Entries supplied:

┌────────

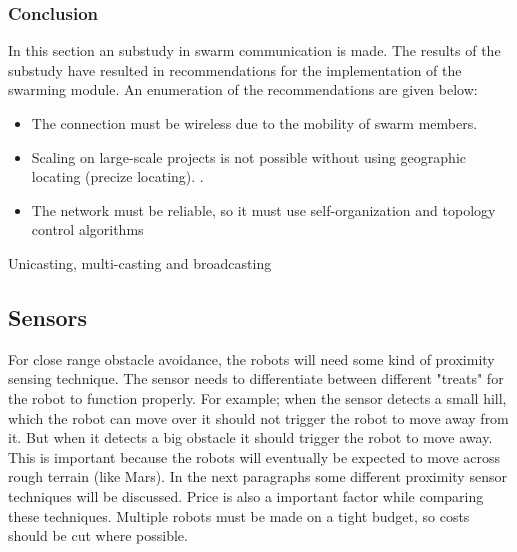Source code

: \documentclass[10pt,a4paper]{article}
\begin{document}
\subsubsection{Conclusion}
In this section an substudy in swarm communication is made. The results of the substudy have resulted in recommendations for the implementation of the swarming module. An enumeration of the recommendations are given below:
\begin{itemize}
\setlength\itemsep{0em}
    \item The connection must be wireless due to the mobility of swarm members.
    \item Scaling on large-scale projects is not possible without using geographic locating (precize locating). \cite{geographicalrouting}\cite{scalablelocation}. 
    \item The network must be reliable, so it must use self-organization and topology control algorithms \cite{WMN1}
\end{itemize}


Unicasting, multi-casting and broadcasting



\newpage



\subsection{Sensors}
For close range obstacle avoidance, the robots will need some kind of proximity sensing technique. The sensor needs to differentiate between different "treats" for the robot to function properly. For example; when the sensor detects a small hill, which the robot can move over it should not trigger the robot to move away from it. But when it detects a big obstacle it should trigger the robot to move away. This is important because the robots will eventually be expected to move across rough terrain (like Mars). In the next paragraphs some different proximity sensor techniques will be discussed. Price is also a important factor while comparing these techniques. Multiple robots must be made on a tight budget, so costs should be cut where possible.\\
\end{document}
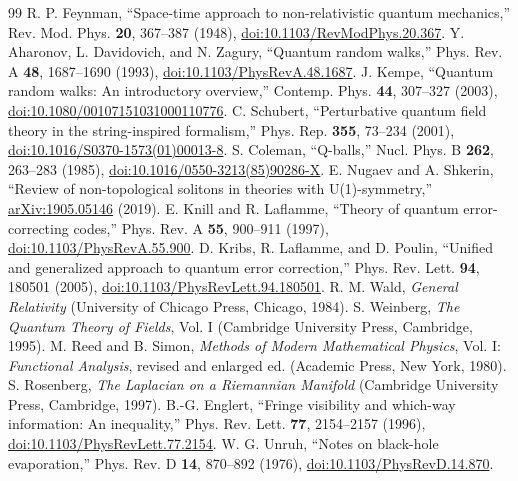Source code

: \documentclass[aip,adv,reprint,onecolumn,amsmath,amssymb]{revtex4-2}
\begin{document}
\begin{thebibliography}{99}
R. P. Feynman, ``Space-time approach to non-relativistic quantum mechanics,'' Rev. Mod. Phys. \textbf{20}, 367--387 (1948), \href{https://doi.org/10.1103/RevModPhys.20.367}{doi:10.1103/RevModPhys.20.367}.
Y. Aharonov, L. Davidovich, and N. Zagury, ``Quantum random walks,'' Phys. Rev. A \textbf{48}, 1687--1690 (1993), \href{https://doi.org/10.1103/PhysRevA.48.1687}{doi:10.1103/PhysRevA.48.1687}.
J. Kempe, ``Quantum random walks: An introductory overview,'' Contemp. Phys. \textbf{44}, 307--327 (2003), \href{https://doi.org/10.1080/00107151031000110776}{doi:10.1080/00107151031000110776}.
C. Schubert, ``Perturbative quantum field theory in the string-inspired formalism,'' Phys. Rep. \textbf{355}, 73--234 (2001), \href{https://doi.org/10.1016/S0370-1573(01)00013-8}{doi:10.1016/S0370-1573(01)00013-8}.
S. Coleman, ``Q-balls,'' Nucl. Phys. B \textbf{262}, 263--283 (1985), \href{https://doi.org/10.1016/0550-3213(85)90286-X}{doi:10.1016/0550-3213(85)90286-X}.
E. Nugaev and A. Shkerin, ``Review of non-topological solitons in theories with U(1)-symmetry,'' \href{https://arxiv.org/abs/1905.05146}{arXiv:1905.05146} (2019).
E. Knill and R. Laflamme, ``Theory of quantum error-correcting codes,'' Phys. Rev. A \textbf{55}, 900--911 (1997), \href{https://doi.org/10.1103/PhysRevA.55.900}{doi:10.1103/PhysRevA.55.900}.
D. Kribs, R. Laflamme, and D. Poulin, ``Unified and generalized approach to quantum error correction,'' Phys. Rev. Lett. \textbf{94}, 180501 (2005), \href{https://doi.org/10.1103/PhysRevLett.94.180501}{doi:10.1103/PhysRevLett.94.180501}.
R. M. Wald, \emph{General Relativity} (University of Chicago Press, Chicago, 1984).
S. Weinberg, \emph{The Quantum Theory of Fields}, Vol. I (Cambridge University Press, Cambridge, 1995).
M. Reed and B. Simon, \emph{Methods of Modern Mathematical Physics}, Vol. I: \emph{Functional Analysis}, revised and enlarged ed. (Academic Press, New York, 1980).
S. Rosenberg, \emph{The Laplacian on a Riemannian Manifold} (Cambridge University Press, Cambridge, 1997).
B.-G. Englert, ``Fringe visibility and which-way information: An inequality,'' Phys. Rev. Lett. \textbf{77}, 2154--2157 (1996), \href{https://doi.org/10.1103/PhysRevLett.77.2154}{doi:10.1103/PhysRevLett.77.2154}.
W. G. Unruh, ``Notes on black-hole evaporation,'' Phys. Rev. D \textbf{14}, 870--892 (1976), \href{https://doi.org/10.1103/PhysRevD.14.870}{doi:10.1103/PhysRevD.14.870}.

\end{thebibliography}
\end{document}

└────────

Your task:
Your copy should hold every entry exactly as written, but none of the pictures.

Answer section:
Source code

: \documentclass[10pt,a4paper]{article}
\begin{document}
\subsubsection{Conclusion}
In this section an substudy in swarm communication is made. The results of the substudy have resulted in recommendations for the implementation of the swarming module. An enumeration of the recommendations are given below:
\begin{itemize}
\setlength\itemsep{0em}
    \item The connection must be wireless due to the mobility of swarm members.
    \item Scaling on large-scale projects is not possible without using geographic locating (precize locating). \cite{geographicalrouting}\cite{scalablelocation}. 
    \item The network must be reliable, so it must use self-organization and topology control algorithms \cite{WMN1}
\end{itemize}


Unicasting, multi-casting and broadcasting



\newpage



\subsection{Sensors}
For close range obstacle avoidance, the robots will need some kind of proximity sensing technique. The sensor needs to differentiate between different "treats" for the robot to function properly. For example; when the sensor detects a small hill, which the robot can move over it should not trigger the robot to move away from it. But when it detects a big obstacle it should trigger the robot to move away. This is important because the robots will eventually be expected to move across rough terrain (like Mars). In the next paragraphs some different proximity sensor techniques will be discussed. Price is also a important factor while comparing these techniques. Multiple robots must be made on a tight budget, so costs should be cut where possible.\\
\end{document}
Source code

: \documentclass[aip,adv,reprint,onecolumn,amsmath,amssymb]{revtex4-2}
\begin{document}
\begin{thebibliography}{99}
R. P. Feynman, ``Space-time approach to non-relativistic quantum mechanics,'' Rev. Mod. Phys. \textbf{20}, 367--387 (1948), \href{https://doi.org/10.1103/RevModPhys.20.367}{doi:10.1103/RevModPhys.20.367}.
Y. Aharonov, L. Davidovich, and N. Zagury, ``Quantum random walks,'' Phys. Rev. A \textbf{48}, 1687--1690 (1993), \href{https://doi.org/10.1103/PhysRevA.48.1687}{doi:10.1103/PhysRevA.48.1687}.
J. Kempe, ``Quantum random walks: An introductory overview,'' Contemp. Phys. \textbf{44}, 307--327 (2003), \href{https://doi.org/10.1080/00107151031000110776}{doi:10.1080/00107151031000110776}.
C. Schubert, ``Perturbative quantum field theory in the string-inspired formalism,'' Phys. Rep. \textbf{355}, 73--234 (2001), \href{https://doi.org/10.1016/S0370-1573(01)00013-8}{doi:10.1016/S0370-1573(01)00013-8}.
S. Coleman, ``Q-balls,'' Nucl. Phys. B \textbf{262}, 263--283 (1985), \href{https://doi.org/10.1016/0550-3213(85)90286-X}{doi:10.1016/0550-3213(85)90286-X}.
E. Nugaev and A. Shkerin, ``Review of non-topological solitons in theories with U(1)-symmetry,'' \href{https://arxiv.org/abs/1905.05146}{arXiv:1905.05146} (2019).
E. Knill and R. Laflamme, ``Theory of quantum error-correcting codes,'' Phys. Rev. A \textbf{55}, 900--911 (1997), \href{https://doi.org/10.1103/PhysRevA.55.900}{doi:10.1103/PhysRevA.55.900}.
D. Kribs, R. Laflamme, and D. Poulin, ``Unified and generalized approach to quantum error correction,'' Phys. Rev. Lett. \textbf{94}, 180501 (2005), \href{https://doi.org/10.1103/PhysRevLett.94.180501}{doi:10.1103/PhysRevLett.94.180501}.
R. M. Wald, \emph{General Relativity} (University of Chicago Press, Chicago, 1984).
S. Weinberg, \emph{The Quantum Theory of Fields}, Vol. I (Cambridge University Press, Cambridge, 1995).
M. Reed and B. Simon, \emph{Methods of Modern Mathematical Physics}, Vol. I: \emph{Functional Analysis}, revised and enlarged ed. (Academic Press, New York, 1980).
S. Rosenberg, \emph{The Laplacian on a Riemannian Manifold} (Cambridge University Press, Cambridge, 1997).
B.-G. Englert, ``Fringe visibility and which-way information: An inequality,'' Phys. Rev. Lett. \textbf{77}, 2154--2157 (1996), \href{https://doi.org/10.1103/PhysRevLett.77.2154}{doi:10.1103/PhysRevLett.77.2154}.
W. G. Unruh, ``Notes on black-hole evaporation,'' Phys. Rev. D \textbf{14}, 870--892 (1976), \href{https://doi.org/10.1103/PhysRevD.14.870}{doi:10.1103/PhysRevD.14.870}.

\end{thebibliography}
\end{document}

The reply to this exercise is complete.